This exercise calls for every line of the listing below that contains the word "prompt".

___ SUPPLIED MATERIAL

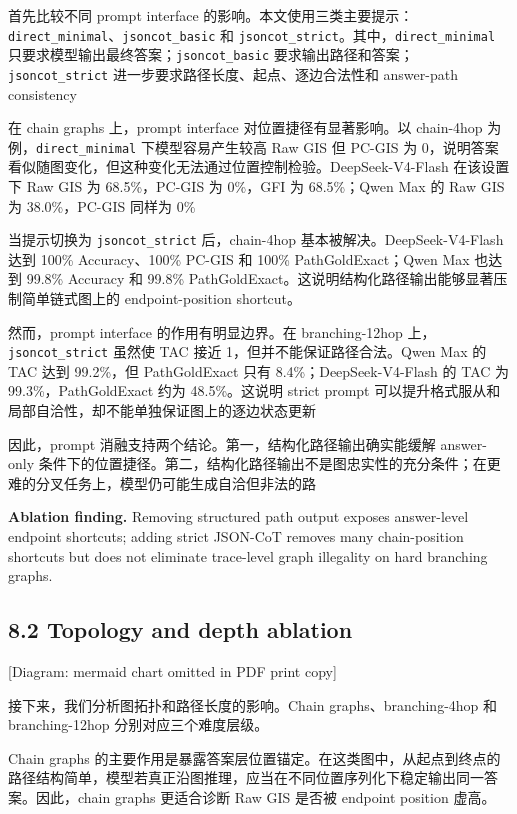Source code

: \documentclass[
  11pt,
]{article}
\begin{document}
首先比较不同 prompt interface
的影响。本文使用三类主要提示：\texttt{direct\_minimal}、\texttt{jsoncot\_basic}
和 \texttt{jsoncot\_strict}。其中，\texttt{direct\_minimal}
只要求模型输出最终答案；\texttt{jsoncot\_basic}
要求输出路径和答案；\texttt{jsoncot\_strict}
进一步要求路径长度、起点、逐边合法性和 answer-path consistency

在 chain graphs 上，prompt interface 对位置捷径有显著影响。以 chain-4hop
为例，\texttt{direct\_minimal} 下模型容易产生较高 Raw GIS 但 PC-GIS 为
0，说明答案看似随图变化，但这种变化无法通过位置控制检验。DeepSeek-V4-Flash
在该设置下 Raw GIS 为 68.5\%，PC-GIS 为 0\%，GFI 为 68.5\%；Qwen Max 的
Raw GIS 为 38.0\%，PC-GIS 同样为 0\%

当提示切换为 \texttt{jsoncot\_strict} 后，chain-4hop
基本被解决。DeepSeek-V4-Flash 达到 100\% Accuracy、100\% PC-GIS 和 100\%
PathGoldExact；Qwen Max 也达到 99.8\% Accuracy 和 99.8\%
PathGoldExact。这说明结构化路径输出能够显著压制简单链式图上的
endpoint-position shortcut。

然而，prompt interface 的作用有明显边界。在 branching-12hop
上，\texttt{jsoncot\_strict} 虽然使 TAC 接近
1，但并不能保证路径合法。Qwen Max 的 TAC 达到 99.2\%，但 PathGoldExact
只有 8.4\%；DeepSeek-V4-Flash 的 TAC 为 99.3\%，PathGoldExact 约为
48.5\%。这说明 strict prompt
可以提升格式服从和局部自洽性，却不能单独保证图上的逐边状态更新

因此，prompt 消融支持两个结论。第一，结构化路径输出确实能缓解
answer-only
条件下的位置捷径。第二，结构化路径输出不是图忠实性的充分条件；在更难的分叉任务上，模型仍可能生成自洽但非法的路

\textbf{Ablation finding.} Removing structured path output exposes
answer-level endpoint shortcuts; adding strict JSON-CoT removes many
chain-position shortcuts but does not eliminate trace-level graph
illegality on hard branching graphs.

\subsection{8.2 Topology and depth
ablation}\label{topology-and-depth-ablation}

{[}Diagram: mermaid chart omitted in PDF print copy{]}

接下来，我们分析图拓扑和路径长度的影响。Chain graphs、branching-4hop 和
branching-12hop 分别对应三个难度层级。

Chain graphs
的主要作用是暴露答案层位置锚定。在这类图中，从起点到终点的路径结构简单，模型若真正沿图推理，应当在不同位置序列化下稳定输出同一答案。因此，chain
graphs 更适合诊断 Raw GIS 是否被 endpoint position 虚高。
\end{document}
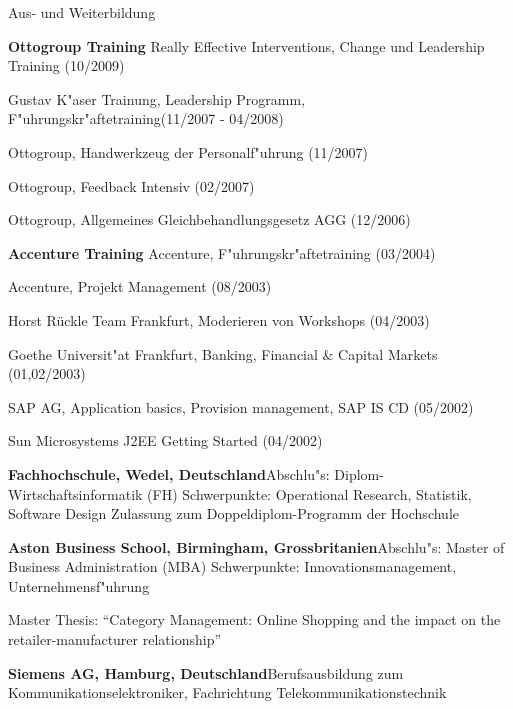 \begin{rubric}{Aus- und Weiterbildung}

\entry*[01/2005--10/2009] \textbf{Ottogroup Training}\newline
Really Effective Interventions, Change und Leadership Training (10/2009)

Gustav K"aser Trainung, Leadership Programm, F"uhrungskr"aftetraining(11/2007 - 04/2008)

Ottogroup, Handwerkzeug der Personalf"uhrung (11/2007)

Ottogroup, Feedback Intensiv (02/2007)

Ottogroup, Allgemeines Gleichbehandlungsgesetz AGG (12/2006)



\entry*[04/2002--12/2004] \textbf{Accenture Training}\newline
Accenture, F"uhrungskr"aftetraining (03/2004)

Accenture, Projekt Management (08/2003)

Horst R\"u{}ckle Team Frankfurt, Moderieren von Workshops (04/2003)

Goethe Universit"at Frankfurt, Banking, Financial \& Capital Markets (01,02/2003)

SAP AG, Application basics, Provision management, SAP IS CD (05/2002)

Sun Microsystems J2EE Getting Started (04/2002)

\entry*[04/1997--09/2001] \textbf{Fachhochschule, Wedel, Deutschland}\newline Abschlu"s: Diplom-Wirtschaftsinformatik (FH) \newline Schwerpunkte: Operational Research, Statistik, Software Design \newline Zulassung zum Doppeldiplom-Programm der Hochschule

\entry*[10/1999--10/2000] \textbf{Aston Business School, Birmingham, Grossbritanien}\newline Abschlu"s: Master of Business Administration (MBA) \newline Schwerpunkte: 
Innovationsmanagement, Unternehmensf"uhrung

Master Thesis: ``Category Management: Online Shopping and the impact on the retailer-manufacturer relationship''


\entry*[08/1991--02/1995] \textbf{Siemens AG, Hamburg, Deutschland}\newline Berufsausbildung zum Kommunikationselektroniker, Fachrichtung Telekommunikationstechnik

\end{rubric}
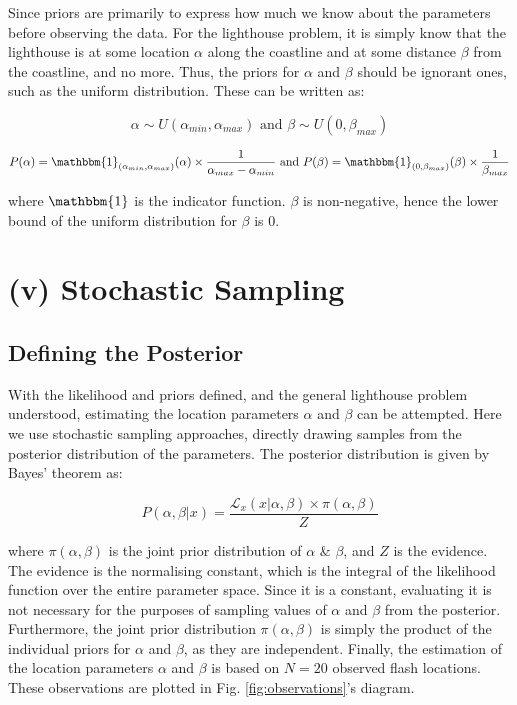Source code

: \documentclass[12pt]{report} %
\begin{document}
Since priors are primarily to express how much we know about the parameters before observing the data. For the lighthouse problem, it is simply know that the lighthouse is at some location $\alpha$ along the coastline and at some distance $\beta$ from the coastline, and no more. Thus, the priors for $\alpha$ and $\beta$ should be ignorant ones, such as the uniform distribution. These can be written as:

\begin{equation}
    \alpha \sim U(\alpha_{min}, \alpha_{max}) \text{ and } \beta \sim U(0, \beta_{max})
\end{equation}

\begin{equation}
    P(\alpha) = \mathbbm{1}_{(\alpha_{min}, \alpha_{max})}(\alpha) \times \frac{1}{\alpha_{max} - \alpha_{min}} \text{ and } P(\beta) = \mathbbm{1}_{(0, \beta_{max})}(\beta) \times \frac{1}{\beta_{max}}
\end{equation}

where $\mathbbm{1}$ is the indicator function. $\beta$ is non-negative, hence the lower bound of the uniform distribution for $\beta$ is 0.


\section*{(v) Stochastic Sampling }

\subsection*{Defining the Posterior}

With the likelihood and priors defined, and the general lighthouse problem understood, estimating the location parameters $\alpha$ and $\beta$ can be attempted. Here we use stochastic sampling approaches, directly drawing samples from the posterior distribution of the parameters. The posterior distribution is given by Bayes' theorem as:

\begin{equation}
    P(\alpha, \beta | x) = \frac{\mathcal{L}_{x}(x | \alpha, \beta) \times \pi(\alpha,\beta)}{Z}
\end{equation}

where $\pi(\alpha,\beta)$ is the joint prior distribution of $\alpha$ \& $\beta$, and $Z$ is the evidence. The evidence is the normalising constant, which is the integral of the likelihood function over the entire parameter space. Since it is a constant, evaluating it is not necessary for the purposes of sampling values of $\alpha$ and $\beta$ from the posterior. Furthermore, the joint prior distribution $\pi(\alpha,\beta)$ is simply the product of the individual priors for $\alpha$ and $\beta$, as they are independent. Finally, the estimation of the location parameters $\alpha$ and $\beta$ is based on $N = 20$ observed flash locations. These observations are plotted in Fig. \ref{fig:observations}'s diagram.
\end{document}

______

• [REPLY TO THE EXERCISE]
首先比较不同 prompt interface
在 chain graphs 上，prompt interface 对位置捷径有显著影响。以 chain-4hop
然而，prompt interface 的作用有明显边界。在 branching-12hop
48.5\%。这说明 strict prompt
因此，prompt 消融支持两个结论。第一，结构化路径输出确实能缓解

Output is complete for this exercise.